Public Member Functions
	__construct ($loginUrl=null, $trustUrl=null, Zend_OpenId_Provider_User $user=null, Zend_OpenId_Provider_Storage $storage=null, $sessionTtl=3600)
	Constructs a Zend_OpenId_Provider object with given parameters.

	setOpEndpoint ($url)
	Sets the OP Endpoint URL.

	register ($id, $password)
	Registers a new user with given $id and $password Returns true in case of success and false if user with given $id already exists.

	hasUser ($id)
	Returns true if user with given $id exists and false otherwise.

	login ($id, $password)
	Performs login of user with given $id and $password Returns true in case of success and false otherwise.

	logout ()
	Performs logout.

	getLoggedInUser ()
	Returns identity URL of current logged in user or false.

	getSiteRoot ($params)
	Retrieve consumer's root URL from request query.

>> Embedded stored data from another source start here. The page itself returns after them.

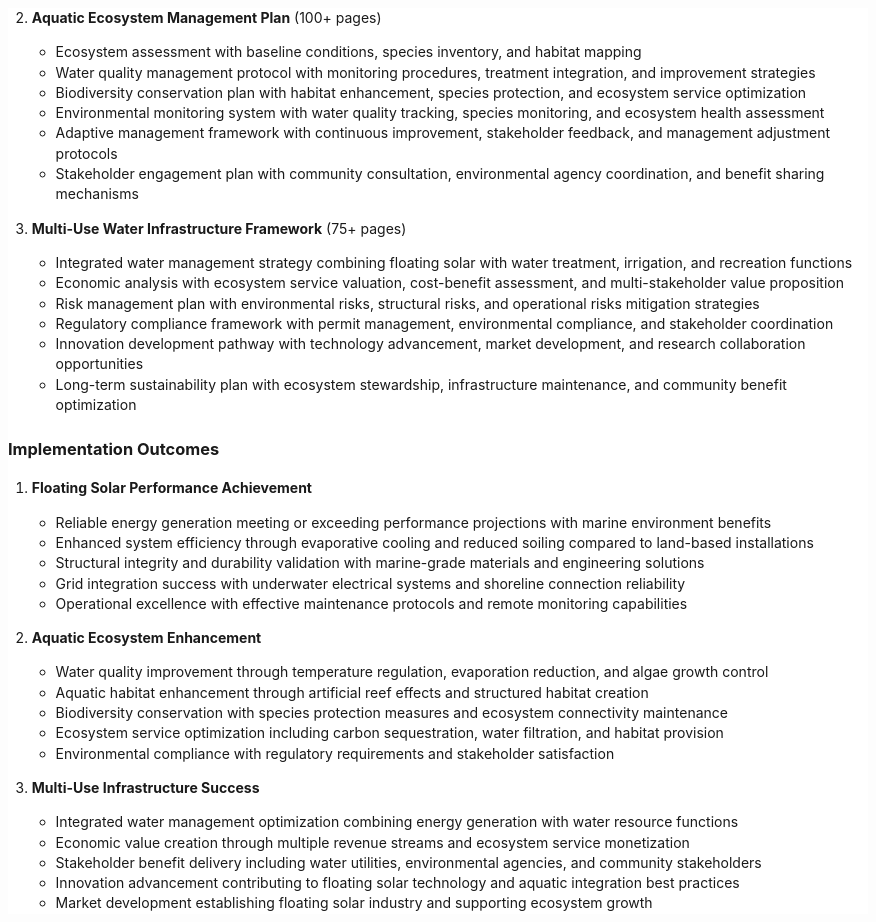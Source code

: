 2. **Aquatic Ecosystem Management Plan** (100+ pages)
   - Ecosystem assessment with baseline conditions, species inventory, and habitat mapping
   - Water quality management protocol with monitoring procedures, treatment integration, and improvement strategies
   - Biodiversity conservation plan with habitat enhancement, species protection, and ecosystem service optimization
   - Environmental monitoring system with water quality tracking, species monitoring, and ecosystem health assessment
   - Adaptive management framework with continuous improvement, stakeholder feedback, and management adjustment protocols
   - Stakeholder engagement plan with community consultation, environmental agency coordination, and benefit sharing mechanisms

3. **Multi-Use Water Infrastructure Framework** (75+ pages)
   - Integrated water management strategy combining floating solar with water treatment, irrigation, and recreation functions
   - Economic analysis with ecosystem service valuation, cost-benefit assessment, and multi-stakeholder value proposition
   - Risk management plan with environmental risks, structural risks, and operational risks mitigation strategies
   - Regulatory compliance framework with permit management, environmental compliance, and stakeholder coordination
   - Innovation development pathway with technology advancement, market development, and research collaboration opportunities
   - Long-term sustainability plan with ecosystem stewardship, infrastructure maintenance, and community benefit optimization

### Implementation Outcomes
1. **Floating Solar Performance Achievement**
   - Reliable energy generation meeting or exceeding performance projections with marine environment benefits
   - Enhanced system efficiency through evaporative cooling and reduced soiling compared to land-based installations
   - Structural integrity and durability validation with marine-grade materials and engineering solutions
   - Grid integration success with underwater electrical systems and shoreline connection reliability
   - Operational excellence with effective maintenance protocols and remote monitoring capabilities

2. **Aquatic Ecosystem Enhancement**
   - Water quality improvement through temperature regulation, evaporation reduction, and algae growth control
   - Aquatic habitat enhancement through artificial reef effects and structured habitat creation
   - Biodiversity conservation with species protection measures and ecosystem connectivity maintenance
   - Ecosystem service optimization including carbon sequestration, water filtration, and habitat provision
   - Environmental compliance with regulatory requirements and stakeholder satisfaction

3. **Multi-Use Infrastructure Success**
   - Integrated water management optimization combining energy generation with water resource functions
   - Economic value creation through multiple revenue streams and ecosystem service monetization
   - Stakeholder benefit delivery including water utilities, environmental agencies, and community stakeholders
   - Innovation advancement contributing to floating solar technology and aquatic integration best practices
   - Market development establishing floating solar industry and supporting ecosystem growth

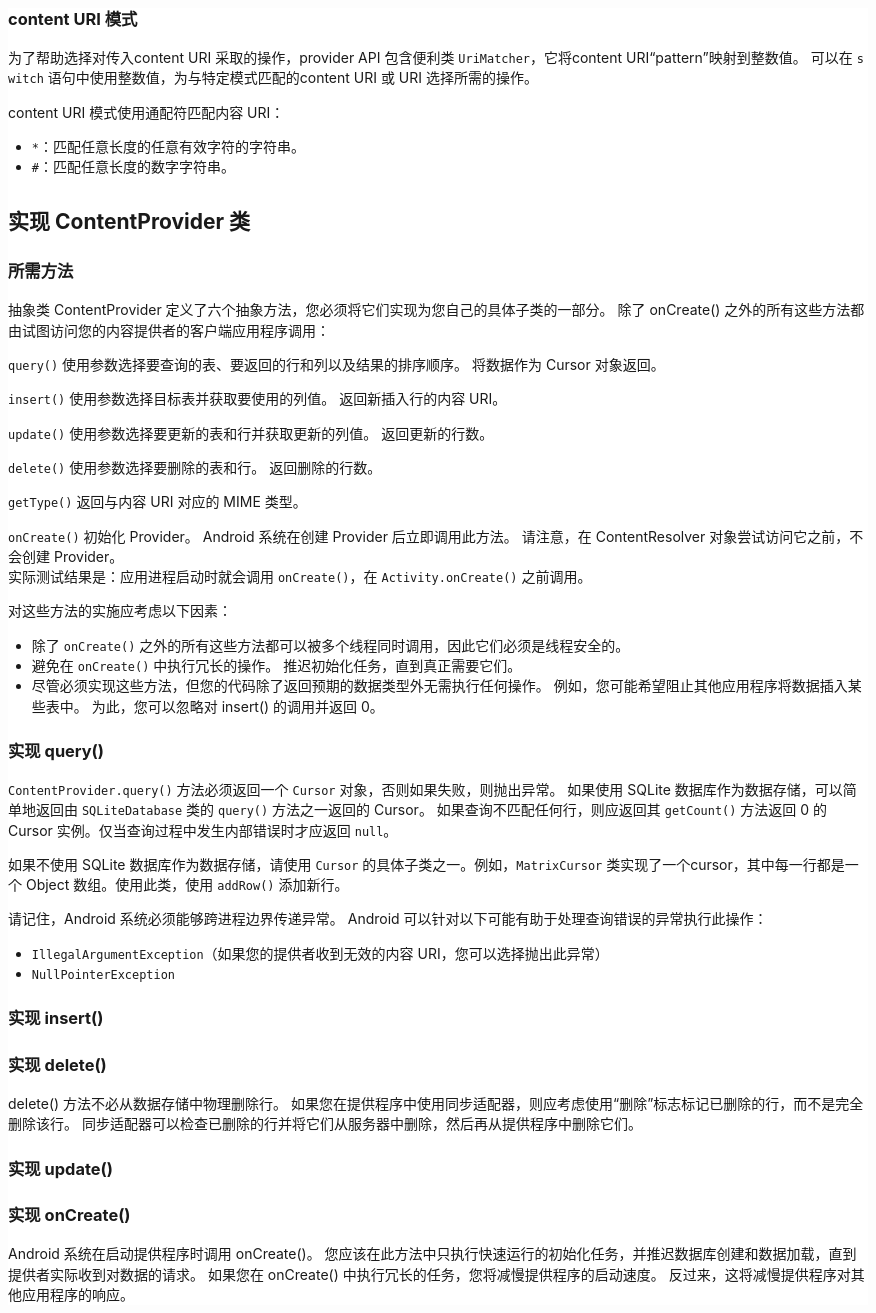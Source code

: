 ### content URI 模式
为了帮助选择对传入content URI 采取的操作，provider API 包含便利类 `UriMatcher`，它将content URI“pattern”映射到整数值。 
可以在 `switch` 语句中使用整数值，为与特定模式匹配的content URI 或 URI 选择所需的操作。

content URI 模式使用通配符匹配内容 URI：
* `*`：匹配任意长度的任意有效字符的字符串。
* `#`：匹配任意长度的数字字符串。

## 实现 ContentProvider 类
### 所需方法
抽象类 ContentProvider 定义了六个抽象方法，您必须将它们实现为您自己的具体子类的一部分。 除了 onCreate() 之外的所有这些方法都由试图访问您的内容提供者的客户端应用程序调用：

`query()`  使用参数选择要查询的表、要返回的行和列以及结果的排序顺序。 将数据作为 Cursor 对象返回。

`insert()`  使用参数选择目标表并获取要使用的列值。 返回新插入行的内容 URI。

`update()`  使用参数选择要更新的表和行并获取更新的列值。 返回更新的行数。

`delete()`  使用参数选择要删除的表和行。 返回删除的行数。

`getType()`  返回与内容 URI 对应的 MIME 类型。

`onCreate()`  初始化 Provider。 Android 系统在创建 Provider 后立即调用此方法。 请注意，在 ContentResolver 对象尝试访问它之前，不会创建 Provider。  
实际测试结果是：应用进程启动时就会调用 `onCreate()`，在 `Activity.onCreate()` 之前调用。

对这些方法的实施应考虑以下因素：
* 除了 `onCreate()` 之外的所有这些方法都可以被多个线程同时调用，因此它们必须是线程安全的。
* 避免在 `onCreate()` 中执行冗长的操作。 推迟初始化任务，直到真正需要它们。
* 尽管必须实现这些方法，但您的代码除了返回预期的数据类型外无需执行任何操作。 例如，您可能希望阻止其他应用程序将数据插入某些表中。 为此，您可以忽略对 insert() 的调用并返回 0。

### 实现 query() 
`ContentProvider.query()` 方法必须返回一个 `Cursor` 对象，否则如果失败，则抛出异常。
如果使用 SQLite 数据库作为数据存储，可以简单地返回由 `SQLiteDatabase` 类的 `query()` 方法之一返回的 Cursor。
如果查询不匹配任何行，则应返回其 `getCount()` 方法返回 0 的 Cursor 实例。仅当查询过程中发生内部错误时才应返回 `null`。

如果不使用 SQLite 数据库作为数据存储，请使用 `Cursor` 的具体子类之一。例如，`MatrixCursor` 类实现了一个cursor，其中每一行都是一个 Object 数组。使用此类，使用 `addRow()` 添加新行。

请记住，Android 系统必须能够跨进程边界传递异常。 Android 可以针对以下可能有助于处理查询错误的异常执行此操作：
* `IllegalArgumentException`（如果您的提供者收到无效的内容 URI，您可以选择抛出此异常）
* `NullPointerException`

### 实现 insert() 

### 实现 delete() 
delete() 方法不必从数据存储中物理删除行。 如果您在提供程序中使用同步适配器，则应考虑使用“删除”标志标记已删除的行，而不是完全删除该行。 同步适配器可以检查已删除的行并将它们从服务器中删除，然后再从提供程序中删除它们。

### 实现 update() 

### 实现 onCreate() 
Android 系统在启动提供程序时调用 onCreate()。 您应该在此方法中只执行快速运行的初始化任务，并推迟数据库创建和数据加载，直到提供者实际收到对数据的请求。 如果您在 onCreate() 中执行冗长的任务，您将减慢提供程序的启动速度。 反过来，这将减慢提供程序对其他应用程序的响应。

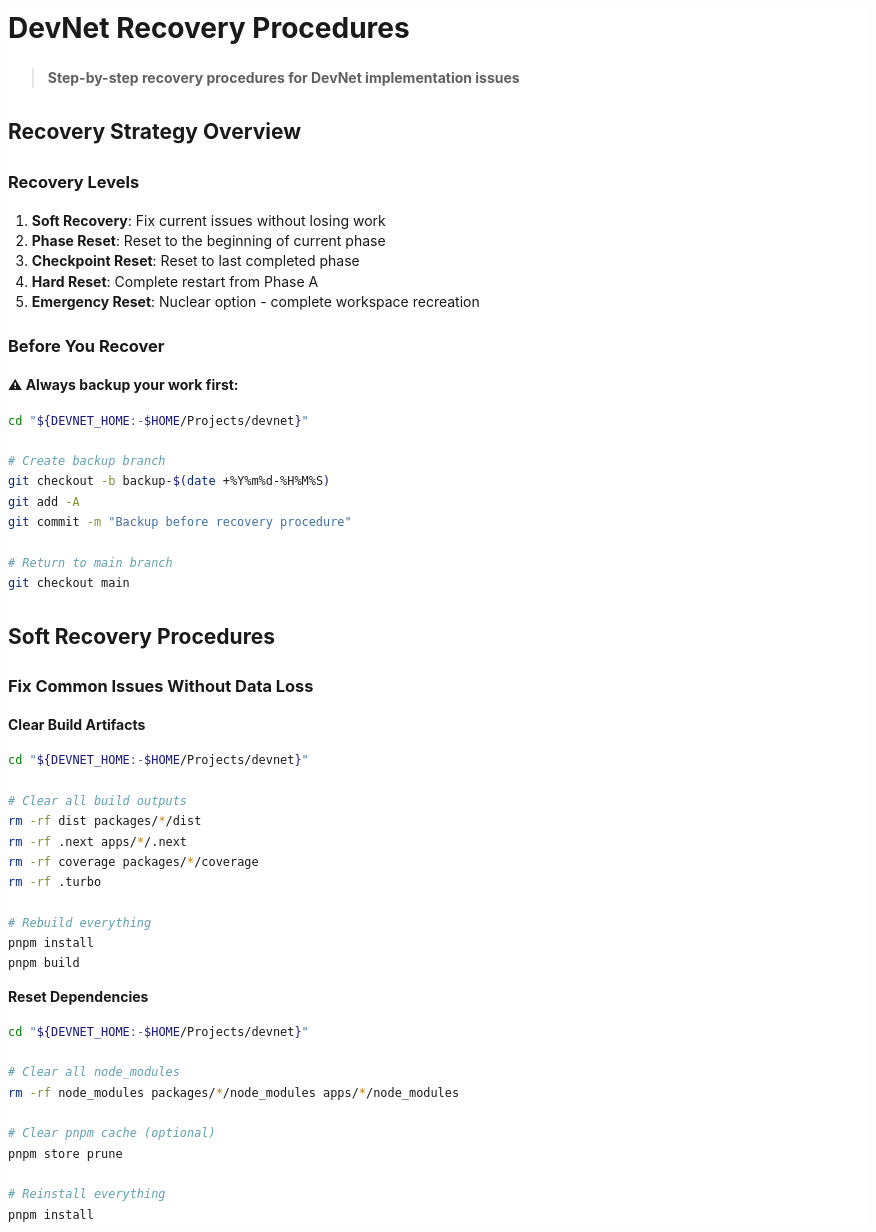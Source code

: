 # DevNet Recovery Procedures

> **Step-by-step recovery procedures for DevNet implementation issues**

## Recovery Strategy Overview

### Recovery Levels

1. **Soft Recovery**: Fix current issues without losing work
2. **Phase Reset**: Reset to the beginning of current phase
3. **Checkpoint Reset**: Reset to last completed phase
4. **Hard Reset**: Complete restart from Phase A
5. **Emergency Reset**: Nuclear option - complete workspace recreation

### Before You Recover

**⚠️ Always backup your work first:**

```bash
cd "${DEVNET_HOME:-$HOME/Projects/devnet}"

# Create backup branch
git checkout -b backup-$(date +%Y%m%d-%H%M%S)
git add -A
git commit -m "Backup before recovery procedure"

# Return to main branch
git checkout main
```

## Soft Recovery Procedures

### Fix Common Issues Without Data Loss

**Clear Build Artifacts**
```bash
cd "${DEVNET_HOME:-$HOME/Projects/devnet}"

# Clear all build outputs
rm -rf dist packages/*/dist
rm -rf .next apps/*/.next
rm -rf coverage packages/*/coverage
rm -rf .turbo

# Rebuild everything
pnpm install
pnpm build
```

**Reset Dependencies**
```bash
cd "${DEVNET_HOME:-$HOME/Projects/devnet}"

# Clear all node_modules
rm -rf node_modules packages/*/node_modules apps/*/node_modules

# Clear pnpm cache (optional)
pnpm store prune

# Reinstall everything
pnpm install
```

	allowSite ($root, $extensions=null)
	Allows consumer with given root URL to authenticate current logged in user.

	denySite ($root)
	Prohibit consumer with given root URL to authenticate current logged in user.

	delSite ($root)
	Delete consumer with given root URL from known sites of current logged in user.

	getTrustedSites ()
	Returns list of known consumers for current logged in user or false if he is not logged in.

	handle ($params=null, $extensions=null, Zend_Controller_Response_Abstract $response=null)
	Handles HTTP request from consumer.

	respondToConsumer ($params, $extensions=null, Zend_Controller_Response_Abstract $response=null)
	Perepares information to send back to consumer's authentication request, signs it using shared secret and send back through HTTP redirection.

Protected Member Functions
	_genSecret ($func)
	Generates a secret key for given hash function, returns RAW key or false if function is not supported.

	_associate ($version, $params)
	Processes association request from OpenID consumerm generates secret shared key and send it back using Diffie-Hellman encruption.

	_checkId ($version, $params, $immediate, $extensions=null, Zend_Controller_Response_Abstract $response=null)
	Performs authentication (or authentication check).

	_respond ($version, $ret, $params, $extensions=null)
	Perepares information to send back to consumer's authentication request and signs it using shared secret.

	_checkAuthentication ($version, $params)
	Performs authentication validation for dumb consumers Returns array of variables to push back to consumer.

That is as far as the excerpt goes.